Corncrake sound and vocal behavior
The cry of the corncrake is a loud, distinctive, monotonous grating sound, given at intervals of about 10 seconds. It is emitted during the breeding season by both sexes; but most commonly by the male, which has two resonant sacs on its vocal organ for producing these loud sounds. The cry varies in pitch and intensity, with six basic types.
There is no specific corncrake territory as such, though singing males do space themselves out. Once a male has attracted a female and mated, he will move some distance away and begin to sing to attract another mate.
It usually lays 8-12 gray-green blotchy eggs once a day from early May onward. If any of the eggs are lost, a replacement clutch will be laid. Incubation lasts for 16-19 days. The brood hatches synchronously.
The female alone incubates and raises the young.
The chicks leave the nest by the time they’ve reached a couple of days old, following their mother until they’re strong enough to feed themselves. A parent-young bond can be initially strong but is often short-lived.
In most cases, baby birds have left their mothers as early as 10 to 15 days old because of new nestings. At this point, they are capable of independent life, but will not be fully grown until they reach 34 to 38 days old. Second clutches of chicks stay with their mother for a few days longer than the first brood chicks.
Their lifespan is about 2 years, with the oldest recorded one being 3 years.
The corncrate is the UK’s largest member of the rail family. In general, the corncrake favors wet lowland areas. They tend to be most active in the morning and evening when feeding. Like other rails, it can run quickly on a variety of surfaces but prefers to hop or walk while feeding or looking for food on the ground.
As well as farmland, they will nest near marshy pools and estuaries in large numbers up to 100 pairs per hectare. For nesting purposes, they are usually territorial during the breeding season. Pairs may return to the same territory year after year and their territories may overlap with those of neighboring pairs.
Diseases and threats
They are vulnerable to predation by terrestrial mammals and raptors and also loss of habitat due to agricultural intensification. Predation poses a risk because breeding pairs and broods can be completely wiped out in a single event.

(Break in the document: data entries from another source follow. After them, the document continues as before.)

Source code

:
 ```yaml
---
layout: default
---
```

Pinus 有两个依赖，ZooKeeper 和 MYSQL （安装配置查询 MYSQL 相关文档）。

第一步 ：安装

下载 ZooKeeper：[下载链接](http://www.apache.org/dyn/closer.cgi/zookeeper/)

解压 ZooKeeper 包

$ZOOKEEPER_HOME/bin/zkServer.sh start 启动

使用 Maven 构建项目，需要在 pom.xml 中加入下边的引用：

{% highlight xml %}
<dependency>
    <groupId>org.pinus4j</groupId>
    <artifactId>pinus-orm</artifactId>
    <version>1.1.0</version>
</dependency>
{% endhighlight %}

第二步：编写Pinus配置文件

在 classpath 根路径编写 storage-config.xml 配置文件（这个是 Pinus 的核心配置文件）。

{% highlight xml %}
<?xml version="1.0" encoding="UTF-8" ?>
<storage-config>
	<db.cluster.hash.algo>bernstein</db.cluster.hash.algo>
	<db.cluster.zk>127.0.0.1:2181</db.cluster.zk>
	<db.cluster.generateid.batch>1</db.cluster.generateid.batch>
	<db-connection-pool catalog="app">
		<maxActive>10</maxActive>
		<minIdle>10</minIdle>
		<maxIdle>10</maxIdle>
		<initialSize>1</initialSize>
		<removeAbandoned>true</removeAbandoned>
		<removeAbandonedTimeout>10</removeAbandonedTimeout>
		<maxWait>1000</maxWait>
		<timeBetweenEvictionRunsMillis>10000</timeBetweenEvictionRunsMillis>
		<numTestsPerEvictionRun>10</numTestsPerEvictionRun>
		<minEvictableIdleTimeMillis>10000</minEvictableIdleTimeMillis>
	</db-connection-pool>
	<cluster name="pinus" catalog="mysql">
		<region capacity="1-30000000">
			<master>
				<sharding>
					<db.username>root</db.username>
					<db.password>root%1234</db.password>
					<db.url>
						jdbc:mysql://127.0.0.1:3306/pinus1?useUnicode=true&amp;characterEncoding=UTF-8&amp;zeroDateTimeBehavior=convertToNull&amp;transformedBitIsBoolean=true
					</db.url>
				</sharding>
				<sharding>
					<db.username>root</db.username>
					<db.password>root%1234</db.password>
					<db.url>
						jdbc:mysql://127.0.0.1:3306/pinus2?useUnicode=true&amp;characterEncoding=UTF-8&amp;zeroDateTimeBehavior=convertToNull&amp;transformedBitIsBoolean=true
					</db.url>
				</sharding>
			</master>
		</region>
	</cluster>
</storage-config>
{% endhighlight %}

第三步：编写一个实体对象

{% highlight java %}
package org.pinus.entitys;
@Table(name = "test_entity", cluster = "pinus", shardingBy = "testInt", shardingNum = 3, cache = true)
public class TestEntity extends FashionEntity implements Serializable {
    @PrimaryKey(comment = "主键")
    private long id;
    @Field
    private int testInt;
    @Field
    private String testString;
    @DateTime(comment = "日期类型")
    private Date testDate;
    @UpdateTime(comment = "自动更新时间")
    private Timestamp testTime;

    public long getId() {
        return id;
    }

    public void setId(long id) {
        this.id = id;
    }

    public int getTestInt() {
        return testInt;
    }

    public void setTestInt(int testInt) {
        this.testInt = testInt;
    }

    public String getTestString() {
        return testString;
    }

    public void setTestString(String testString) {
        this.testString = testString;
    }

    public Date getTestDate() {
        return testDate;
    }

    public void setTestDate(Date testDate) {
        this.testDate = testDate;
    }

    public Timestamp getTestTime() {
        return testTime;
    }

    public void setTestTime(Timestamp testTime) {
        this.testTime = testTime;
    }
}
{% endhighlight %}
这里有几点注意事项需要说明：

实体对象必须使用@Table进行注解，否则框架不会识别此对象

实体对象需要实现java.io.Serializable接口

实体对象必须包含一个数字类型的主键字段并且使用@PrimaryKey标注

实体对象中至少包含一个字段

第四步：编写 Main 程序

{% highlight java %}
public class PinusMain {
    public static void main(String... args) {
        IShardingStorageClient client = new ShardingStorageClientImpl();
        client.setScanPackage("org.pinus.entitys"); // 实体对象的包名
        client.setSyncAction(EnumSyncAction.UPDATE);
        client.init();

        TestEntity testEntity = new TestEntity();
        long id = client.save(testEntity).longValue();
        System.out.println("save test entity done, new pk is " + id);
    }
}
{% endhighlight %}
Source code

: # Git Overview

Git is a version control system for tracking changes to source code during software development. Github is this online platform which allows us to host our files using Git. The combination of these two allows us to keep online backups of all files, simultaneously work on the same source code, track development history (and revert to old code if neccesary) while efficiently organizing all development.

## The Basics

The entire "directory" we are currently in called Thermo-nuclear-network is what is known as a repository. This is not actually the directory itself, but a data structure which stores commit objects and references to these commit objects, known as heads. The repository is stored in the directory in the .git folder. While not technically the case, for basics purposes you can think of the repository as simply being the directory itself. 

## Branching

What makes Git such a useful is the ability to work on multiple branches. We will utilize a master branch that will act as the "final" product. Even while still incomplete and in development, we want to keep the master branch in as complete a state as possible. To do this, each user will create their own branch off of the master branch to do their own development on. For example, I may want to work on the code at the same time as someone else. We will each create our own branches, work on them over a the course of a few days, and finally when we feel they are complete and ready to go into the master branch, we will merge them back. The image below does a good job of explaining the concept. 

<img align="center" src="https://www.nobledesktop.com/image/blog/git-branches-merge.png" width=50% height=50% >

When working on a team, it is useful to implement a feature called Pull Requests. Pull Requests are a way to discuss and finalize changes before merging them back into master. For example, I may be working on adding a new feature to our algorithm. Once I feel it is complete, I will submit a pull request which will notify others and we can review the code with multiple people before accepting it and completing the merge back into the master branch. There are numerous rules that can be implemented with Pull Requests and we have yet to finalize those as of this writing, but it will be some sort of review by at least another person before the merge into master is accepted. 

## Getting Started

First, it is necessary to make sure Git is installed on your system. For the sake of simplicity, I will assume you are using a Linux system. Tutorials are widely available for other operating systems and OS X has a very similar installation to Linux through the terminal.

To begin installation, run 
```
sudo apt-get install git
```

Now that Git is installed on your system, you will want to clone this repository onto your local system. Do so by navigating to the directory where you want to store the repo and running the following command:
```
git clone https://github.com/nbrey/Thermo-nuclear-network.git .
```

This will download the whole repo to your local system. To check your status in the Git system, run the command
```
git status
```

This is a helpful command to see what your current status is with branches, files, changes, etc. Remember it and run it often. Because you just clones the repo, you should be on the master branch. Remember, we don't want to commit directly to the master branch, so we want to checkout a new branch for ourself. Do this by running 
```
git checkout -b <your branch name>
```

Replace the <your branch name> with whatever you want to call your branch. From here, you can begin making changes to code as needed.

The corncrake is also susceptible to poaching, given the value in its eggs, feathers, skin, meat, and claws. Illegal trapping continues in Belgium, France, and Ireland where they are hunted for sport as well as taken for the lucrative Chinese trade.
Since 1970, there has been a 76% decrease in range in Britain and Ireland, accompanied by unprecedented declines in numbers.
In the 1990s, the species had been declining so rapidly that it could have gone extinct within 10-20 years in the British Isles if it had continued.
Due to conservation measures at the core of their territory, corncrake bird numbers stabilized after they reached the lowest point in 1993 with 480 males in Britain and in 1994 with 129 males in the Republic of Ireland.
As of 2019, there were just under 900 corncrake males recorded in Britain.
Conservation and management
The corncrake is the national bird of Ireland and is recognized as a near-threatened species. Their habitats are being destroyed at an alarming rate, but with such a small population remaining, extinction could happen in the next ten years.
Measures need to be taken immediately to conserve and manage their habitats. One way that can be done is by planting marsh plants like phragmites australis because they are native to Europe and provide shelter for wildlife.
There needs to be more education about how rare these corncrake bird species are so people know what can be done for them before it’s too late.